Contact your IT provider immediately when:
- The account contains sensitive company or customer information.
- The password was reused across business applications.
- An unfamiliar device or third-party connection appears.
- Gmail forwarding rules or account settings were changed.
- Multiple employees receive similar warnings.
- Suspicious messages were sent from the account.
- The affected user has administrator access.
- You are unsure how long the account may have been exposed.
Your IT provider can help investigate the incident, secure connected systems, reset affected credentials, and determine whether additional reporting or response steps are necessary.
How To Prevent Future Google Account Security Alerts
No security measure prevents every possible attack, but a few basic practices can greatly reduce your risk:
- Use a different password for every account.
- Store passwords in a trusted password manager.
- Enable 2-Step Verification.
- Consider using passkeys or physical security keys.
- Keep recovery information current.
- Review connected devices and applications regularly.
- Complete Google’s Security Checkup.
- Keep browsers and devices updated.
- Avoid entering passwords after clicking links in unexpected emails.
- Train employees to recognize phishing efforts.
For businesses, account security should also include clear password policies, employee security training, and a documented process for responding to suspicious activity.
Frequently Asked Questions
Does This Alert Mean My Google Account Was Hacked?
Not necessarily. Google may have detected suspicious activity, a stolen password, or another serious account risk. You should still review the alert and change the password immediately if you do not recognize the activity.
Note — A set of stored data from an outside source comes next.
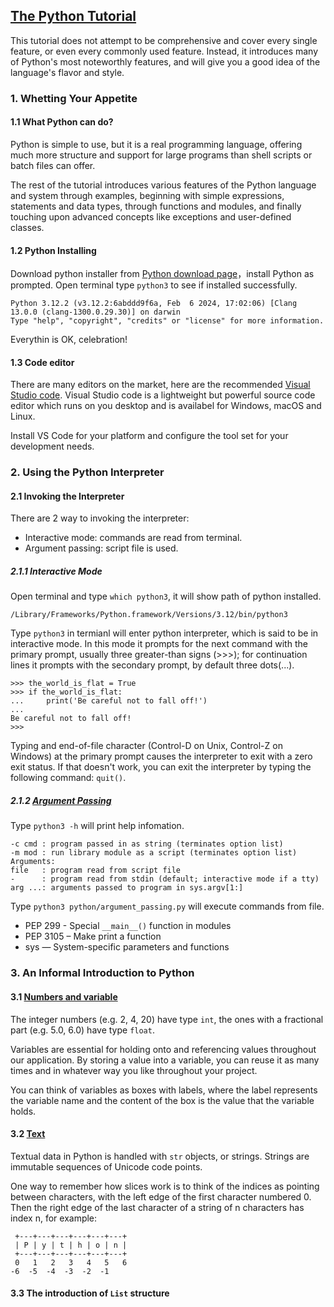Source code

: 
## [The Python Tutorial](https://docs.python.org/3/tutorial/index.html)

This tutorial does not attempt to be comprehensive and cover every single feature, or even
every commonly used feature. Instead, it introduces many of Python's most noteworthly features,
and will give you a good idea of the language's flavor and style.

### 1. Whetting Your Appetite

#### 1.1 What Python can do?

Python is simple to use, but it is a real programming language, offering much more structure and
support for large programs than shell scripts or batch files can offer.

The rest of the tutorial introduces various features of the Python language and system through
examples, beginning with simple expressions, statements and data types, through functions and
modules, and finally touching upon advanced concepts like exceptions and user-defined classes.

#### 1.2 Python Installing

Download python installer from [Python download page](https://www.python.org/downloads/)，install
Python as prompted.
Open terminal type `python3` to see if installed successfully.

```
Python 3.12.2 (v3.12.2:6abddd9f6a, Feb  6 2024, 17:02:06) [Clang 13.0.0 (clang-1300.0.29.30)] on darwin
Type "help", "copyright", "credits" or "license" for more information.
```

Everythin is OK, celebration!

#### 1.3 Code editor

There are many editors on the market, here are the recommended [Visual Studio code](https://code.visualstudio.com/).
Visual Studio code is a lightweight but powerful source code editor which runs on you desktop and
is availabel for Windows, macOS and Linux.

Install VS Code for your platform and configure the tool set for your development needs.

### 2. Using the Python Interpreter

#### 2.1 Invoking the Interpreter

There are 2 way to invoking the interpreter:

* Interactive mode: commands are read from terminal.
* Argument passing: script file is used.


##### 2.1.1 Interactive Mode

Open terminal and type `which python3`, it will show path of python installed.

```
/Library/Frameworks/Python.framework/Versions/3.12/bin/python3
```

Type `python3` in termianl will enter python interpreter, which is said to be in interactive mode. In this mode
it prompts for the next command with the primary prompt, usually three greater-than signs (>>>); for continuation
lines it prompts with the secondary prompt, by default three dots(...).

```
>>> the_world_is_flat = True
>>> if the_world_is_flat:
...     print('Be careful not to fall off!')
...
Be careful not to fall off!
>>>
```

Typing and end-of-file character (Control-D on Unix, Control-Z on Windows) at the primary prompt
causes the interpreter to exit with a zero exit status. If that doesn't work, you can exit the interpreter by typing the following command: `quit()`.

##### 2.1.2 [Argument Passing](arugment_passing.py)

Type `python3 -h` will print help infomation.

```
-c cmd : program passed in as string (terminates option list)
-m mod : run library module as a script (terminates option list)
Arguments:
file   : program read from script file
-      : program read from stdin (default; interactive mode if a tty)
arg ...: arguments passed to program in sys.argv[1:]
```

Type `python3 python/argument_passing.py` will execute commands from file.

* PEP 299 - Special `__main__()` function in modules
* PEP 3105 – Make print a function
* sys — System-specific parameters and functions

### 3. An Informal Introduction to Python

#### 3.1 [Numbers and variable](simple_calculator.py)

The integer numbers (e.g. 2, 4, 20) have type `int`, the ones with a fractional part (e.g. 5.0, 6.0)
have type `float`.

Variables are essential for holding onto and referencing values throughout our application. By
storing a value into a variable, you can reuse it as many times and in whatever way you like
throughout your project.

You can think of variables as boxes with labels, where the label represents the variable name
and the content of the box is the value that the variable holds.

#### 3.2 [Text](manipulate_text.py)

Textual data in Python is handled with `str` objects, or strings. Strings are immutable sequences
of Unicode code points.

One way to remember how slices work is to think of the indices as pointing between characters, with
the left edge of the first character numbered 0. Then the right edge of the last character of a
string of n characters has index n, for example:

```
 +---+---+---+---+---+---+
 | P | y | t | h | o | n |
 +---+---+---+---+---+---+
 0   1   2   3   4   5   6
-6  -5  -4  -3  -2  -1
```

#### 3.3 The introduction of `List` structure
Why Did Google Say Someone Knows My Password?
Your password may have been exposed in a data breach, reused on another compromised website, entered into a phishing page, or captured by malicious software. Google may also issue the warning after detecting suspicious activity connected to the account.
Should I Click the Link in the Security Alert Email?
The safest option is to open your Google Account directly and review the Recent security activity section. This allows you to confirm whether the warning appears inside the account without relying on the email link.
What If I Recognize the Device or Sign-In?
Confirm that the activity was yours and complete any additional security steps Google requests. If anything else looks unfamiliar, change your password and review the rest of your account settings.
A Google critical security alert should never be ignored. Verify the warning directly, change compromised passwords, and check the entire account for unauthorized changes. Acting quickly can prevent a stolen password from turning into a larger security incident.